Die Inszenierung von Mozarts ‘Le Nozze di Figaro’ aus Zürich ist vor allem etwas für Regie-Freaks, die Mozarts ‘Figaro’ in einer individuellen, trotzdem aber schlüssigen Inszenierung sehen möchten. Denn Jürgen Flimm verstrickt seine Protagonisten in ein psychologisch verzweigtes Geflecht, setzt die latente Erotik des ‘tollen Tags’ mit einem Hauch von Décadence subtil in Szene. Das Ensemble agiert wie ein gut eingespieltes Film-Team. Jede Bewegung ‘sitzt’ ohne kalkuliert zu wirken. Man spürt, wie die Funken zwischen intelligenten Menschen sprühen.

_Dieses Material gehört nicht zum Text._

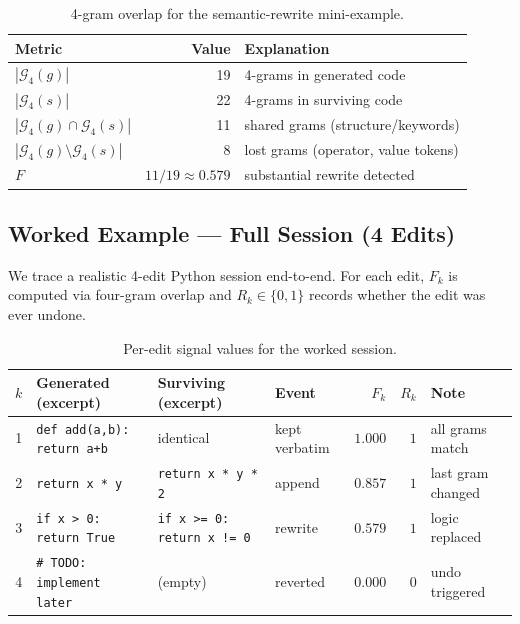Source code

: \documentclass[11pt,a4paper]{article}
\begin{document}
\begin{table}[h!]
\centering
\caption{4-gram overlap for the semantic-rewrite mini-example.}
\label{tab:4gram-rewrite}
\begin{tabular}{@{}lrl@{}}
\toprule
Metric & Value & Explanation \\
\midrule
$|\mathcal{G}_4(g)|$ & 19 & 4-grams in generated code \\
$|\mathcal{G}_4(s)|$ & 22 & 4-grams in surviving code \\
$|\mathcal{G}_4(g) \cap \mathcal{G}_4(s)|$ & 11 & shared grams (structure/keywords) \\
$|\mathcal{G}_4(g) \setminus \mathcal{G}_4(s)|$ & 8 & lost grams (operator, value tokens) \\
$F$ & $11/19 \approx 0.579$ & substantial rewrite detected \\
\bottomrule
\end{tabular}
\end{table}

\subsection{Worked Example --- Full Session (4 Edits)}
\label{sec:edit-survival-example}

We trace a realistic 4-edit Python session end-to-end.  For each edit,
$F_k$ is computed via four-gram overlap and $R_k \in \{0,1\}$ records
whether the edit was ever undone.

\begin{table}[h!]
\centering
\caption{Per-edit signal values for the worked session.}
\label{tab:edit-per-edit}
\begin{tabular}{@{}clllrrl@{}}
\toprule
$k$ & Generated (excerpt) & Surviving (excerpt) & Event & $F_k$ & $R_k$ & Note \\
\midrule
1 & \texttt{def add(a,b): return a+b} & identical & kept verbatim
    & $1.000$ & $1$ & all grams match \\
2 & \texttt{return x * y} & \texttt{return x * y * 2}
    & append & $0.857$ & $1$ & last gram changed \\
3 & \texttt{if x > 0: return True} & \texttt{if x >= 0: return x != 0}
    & rewrite & $0.579$ & $1$ & logic replaced \\
4 & \texttt{\# TODO: implement later} & (empty) & reverted
    & $0.000$ & $0$ & undo triggered \\
\bottomrule
\end{tabular}
\end{table}
\end{document}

Erich Wonder hat für Flimm aber auch stimmungsvolle, surreal anmutende Tableaus entworfen, Kompositionen aus glühendem Orange und schwarzer Eleganz. Oft kommt man sich vor wie in Tschechovs ‘Kirschgarten’.

Die musikalische Seite ist leider nicht ganz so überzeugend: Bei Harnoncourt entwickelt das Stück wenig Vorwärtsdrang; mit Carlos Chausson erlebt man einen Figaro, der gleich alt ist wie seine Mutter Marcelline und Eva Mei hat zwar ein schönes, silbrig-schimmerndes Timbre, aber noch nicht ganz das nötige stimmliche Gewicht für die Contessa. Der drahtige Conte von Rodney Gilfry und der sanguinische Cherubino von Liliana Nikiteanu sind auf jeden Fall wert, auch gehört zu werden. Und rein optisch ist das Ganze ohnehin der gelungenste Teil aus dem da-Ponte-Zyklus von Harnoncourt/Flimm, der hier vollständig angeboten wird.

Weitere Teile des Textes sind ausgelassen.